Wybory do Parlamentu Europejskiego są ważne, ale nie można nie uwzględniać, iż nie ma on prawa inicjatywy ustawodawczej; jest on ogromną machiną biurokratyczną o bardzo rozbitym oddziaływaniu, natomiast ciała unijnej administracji które mają największy wpływ na cała sytuację Unii – nie pochodzą z bezpośrednich wyborów, proces ich wyłaniania jest dość niejednoznaczny.

Generalnie trudno jest o rzetelne informacje szczegółowe o organizacji i funkcjonowaniu Unii jako całości, gdyż wiele źródeł wzajemnie sobie zaprzecza; dla przykładu strona internetowa Unii Europejskiej i poświęcona Unii strona w tak popularnej dziś Wikipedii. Odnoszę wrażenie że stan małego rozpowszechnienia rzetelnej wiedzy nie jest tu przypadkowy.
Chodzi o materię dość złożoną, o skomplikowane zależności i masę szczegółów posiadających swoje różne „dna”… jakże więc się nie dziwić niechęci jaką „przeciętny obywatel” Unii darzy wybory do PE. Unia jest zbyt skomplikowana dla „Kowalskiego” więc koncentruje się on na wojence personalnej zastępującej politykę w swoim kraju, ale rzeczywista sytuacja w kraju – zależy w dużej mierze od Unii; czy to aby sprawa jedynie przypadku?

To, że Unię trudno zrozumieć nie znaczy, że łatwiej ją lekceważyć.
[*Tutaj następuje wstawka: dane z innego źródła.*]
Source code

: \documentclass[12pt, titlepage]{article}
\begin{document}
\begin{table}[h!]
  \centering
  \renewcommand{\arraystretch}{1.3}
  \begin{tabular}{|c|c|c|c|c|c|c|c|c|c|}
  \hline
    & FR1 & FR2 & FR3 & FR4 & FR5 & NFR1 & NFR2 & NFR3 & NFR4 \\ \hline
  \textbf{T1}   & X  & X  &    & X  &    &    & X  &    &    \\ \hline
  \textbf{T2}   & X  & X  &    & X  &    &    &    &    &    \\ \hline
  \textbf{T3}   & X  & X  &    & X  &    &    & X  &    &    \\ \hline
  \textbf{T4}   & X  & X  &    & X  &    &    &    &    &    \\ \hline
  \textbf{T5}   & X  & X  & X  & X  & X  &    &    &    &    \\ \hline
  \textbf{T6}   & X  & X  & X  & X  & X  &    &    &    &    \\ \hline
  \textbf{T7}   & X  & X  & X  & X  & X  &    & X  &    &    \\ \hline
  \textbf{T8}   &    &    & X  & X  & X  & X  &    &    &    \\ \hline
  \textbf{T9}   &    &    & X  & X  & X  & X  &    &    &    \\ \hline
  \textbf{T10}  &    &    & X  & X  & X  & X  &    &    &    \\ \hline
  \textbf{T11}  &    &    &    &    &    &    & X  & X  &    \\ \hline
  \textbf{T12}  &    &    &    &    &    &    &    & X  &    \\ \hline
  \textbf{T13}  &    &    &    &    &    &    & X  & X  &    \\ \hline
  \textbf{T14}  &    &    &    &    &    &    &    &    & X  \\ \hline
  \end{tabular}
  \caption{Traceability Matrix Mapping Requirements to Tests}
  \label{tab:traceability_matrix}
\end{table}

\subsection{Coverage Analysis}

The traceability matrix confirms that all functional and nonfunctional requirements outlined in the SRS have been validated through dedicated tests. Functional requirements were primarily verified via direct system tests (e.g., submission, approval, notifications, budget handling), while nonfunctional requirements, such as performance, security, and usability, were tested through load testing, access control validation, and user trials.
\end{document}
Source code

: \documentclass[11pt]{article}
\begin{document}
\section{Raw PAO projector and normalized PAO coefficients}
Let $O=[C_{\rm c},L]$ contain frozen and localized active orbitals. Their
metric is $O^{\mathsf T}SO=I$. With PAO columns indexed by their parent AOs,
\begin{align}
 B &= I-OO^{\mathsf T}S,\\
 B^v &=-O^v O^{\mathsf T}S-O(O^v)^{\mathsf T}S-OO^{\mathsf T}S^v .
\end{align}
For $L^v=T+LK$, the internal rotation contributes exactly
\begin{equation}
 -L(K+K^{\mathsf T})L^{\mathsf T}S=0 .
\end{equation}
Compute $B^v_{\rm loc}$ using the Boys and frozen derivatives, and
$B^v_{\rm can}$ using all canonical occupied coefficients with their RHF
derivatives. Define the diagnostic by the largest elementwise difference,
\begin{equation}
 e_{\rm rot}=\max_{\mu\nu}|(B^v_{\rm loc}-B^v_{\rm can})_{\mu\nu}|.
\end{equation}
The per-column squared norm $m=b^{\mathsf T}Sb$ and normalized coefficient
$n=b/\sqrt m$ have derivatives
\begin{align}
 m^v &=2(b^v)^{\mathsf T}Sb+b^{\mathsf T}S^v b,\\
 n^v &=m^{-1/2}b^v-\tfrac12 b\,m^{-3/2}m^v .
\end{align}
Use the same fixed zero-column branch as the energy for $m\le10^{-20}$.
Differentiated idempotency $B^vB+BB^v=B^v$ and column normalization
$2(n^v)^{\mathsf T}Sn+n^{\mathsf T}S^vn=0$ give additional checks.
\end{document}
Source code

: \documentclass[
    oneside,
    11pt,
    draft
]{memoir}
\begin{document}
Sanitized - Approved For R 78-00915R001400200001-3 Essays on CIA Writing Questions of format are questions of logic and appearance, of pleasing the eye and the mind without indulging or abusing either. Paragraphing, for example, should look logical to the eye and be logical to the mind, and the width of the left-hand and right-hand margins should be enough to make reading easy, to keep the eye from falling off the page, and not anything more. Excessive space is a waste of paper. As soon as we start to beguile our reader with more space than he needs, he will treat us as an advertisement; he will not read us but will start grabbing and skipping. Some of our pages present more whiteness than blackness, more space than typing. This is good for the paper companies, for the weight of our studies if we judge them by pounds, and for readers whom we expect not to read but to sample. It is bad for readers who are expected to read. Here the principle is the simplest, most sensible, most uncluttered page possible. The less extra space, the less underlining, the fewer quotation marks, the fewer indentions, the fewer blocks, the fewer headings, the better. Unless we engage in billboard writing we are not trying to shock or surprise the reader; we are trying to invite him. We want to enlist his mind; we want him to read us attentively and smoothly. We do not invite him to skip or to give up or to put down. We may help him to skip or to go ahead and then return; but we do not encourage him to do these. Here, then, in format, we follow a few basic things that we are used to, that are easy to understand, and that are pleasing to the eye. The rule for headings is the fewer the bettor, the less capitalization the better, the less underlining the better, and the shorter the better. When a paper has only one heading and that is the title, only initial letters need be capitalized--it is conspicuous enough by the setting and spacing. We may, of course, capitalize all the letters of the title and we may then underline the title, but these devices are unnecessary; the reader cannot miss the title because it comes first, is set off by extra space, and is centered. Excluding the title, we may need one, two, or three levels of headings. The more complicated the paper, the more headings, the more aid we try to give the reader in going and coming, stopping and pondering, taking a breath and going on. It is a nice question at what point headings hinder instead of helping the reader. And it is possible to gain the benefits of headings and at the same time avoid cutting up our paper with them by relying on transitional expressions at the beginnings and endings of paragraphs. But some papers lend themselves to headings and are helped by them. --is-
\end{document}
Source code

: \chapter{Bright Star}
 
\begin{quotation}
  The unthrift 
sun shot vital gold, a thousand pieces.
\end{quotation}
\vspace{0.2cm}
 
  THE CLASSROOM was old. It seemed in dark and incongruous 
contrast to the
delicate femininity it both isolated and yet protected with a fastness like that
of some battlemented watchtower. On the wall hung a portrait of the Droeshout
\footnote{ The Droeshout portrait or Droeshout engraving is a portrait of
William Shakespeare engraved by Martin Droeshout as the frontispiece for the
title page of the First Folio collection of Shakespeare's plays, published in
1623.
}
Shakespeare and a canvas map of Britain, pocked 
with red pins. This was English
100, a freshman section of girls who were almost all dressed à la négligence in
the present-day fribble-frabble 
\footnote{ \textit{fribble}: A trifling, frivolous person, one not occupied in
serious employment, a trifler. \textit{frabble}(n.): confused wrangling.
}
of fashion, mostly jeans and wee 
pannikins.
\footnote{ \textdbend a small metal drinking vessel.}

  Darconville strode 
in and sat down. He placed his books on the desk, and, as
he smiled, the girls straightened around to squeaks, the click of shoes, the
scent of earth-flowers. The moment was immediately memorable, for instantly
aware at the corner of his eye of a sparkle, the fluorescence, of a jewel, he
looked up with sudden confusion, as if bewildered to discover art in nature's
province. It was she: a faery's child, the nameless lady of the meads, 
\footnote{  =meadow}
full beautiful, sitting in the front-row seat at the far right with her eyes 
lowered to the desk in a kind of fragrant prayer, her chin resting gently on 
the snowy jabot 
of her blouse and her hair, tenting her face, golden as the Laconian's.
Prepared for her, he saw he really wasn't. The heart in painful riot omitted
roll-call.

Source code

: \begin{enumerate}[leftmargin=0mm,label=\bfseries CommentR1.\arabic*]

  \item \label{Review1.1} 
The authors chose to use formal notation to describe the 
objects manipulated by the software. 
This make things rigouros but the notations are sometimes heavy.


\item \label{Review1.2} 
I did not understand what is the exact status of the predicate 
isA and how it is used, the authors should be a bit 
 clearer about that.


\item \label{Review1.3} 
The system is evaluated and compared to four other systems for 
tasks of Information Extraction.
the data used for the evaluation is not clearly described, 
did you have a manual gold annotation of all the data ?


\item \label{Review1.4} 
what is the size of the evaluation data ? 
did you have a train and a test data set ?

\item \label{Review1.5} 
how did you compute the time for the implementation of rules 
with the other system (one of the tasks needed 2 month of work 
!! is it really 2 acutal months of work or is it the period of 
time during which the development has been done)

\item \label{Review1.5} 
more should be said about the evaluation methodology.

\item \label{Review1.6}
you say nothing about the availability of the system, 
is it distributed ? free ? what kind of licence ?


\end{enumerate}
Generalnie trudno jest określić ewentualny hipotetyczny wpływ przyszłych przegranych przez PO wyborów parlamentarnych pomimo wygrania wyborów europejskich – na sytuację i możliwości nowego polskiego rządu. Wiele też zapewne zależy od jego postawy, stopnia samodzielności, od definicji bieżącej „interesu polskiego” i skłonności do poświęcania tegoż na rzecz integracji – choćby i ze stratą, czy na rzecz własnej kariery politycznej lub finansowej.
Jedno jest pewne: w nominowaniu znanych polityków PO takich jak Rostowski, w tym i urzędujących ministrów – jako kandydatów w wyborach do PE – jest coś niepokojącego. Byłoby pożałowania godne, gdyby obecna walka ideologiczna i personalna ze szczebla krajowego przeniosła się po wyborach parlamentarnych w Polsce na szczebel Instytucje UE – Rząd.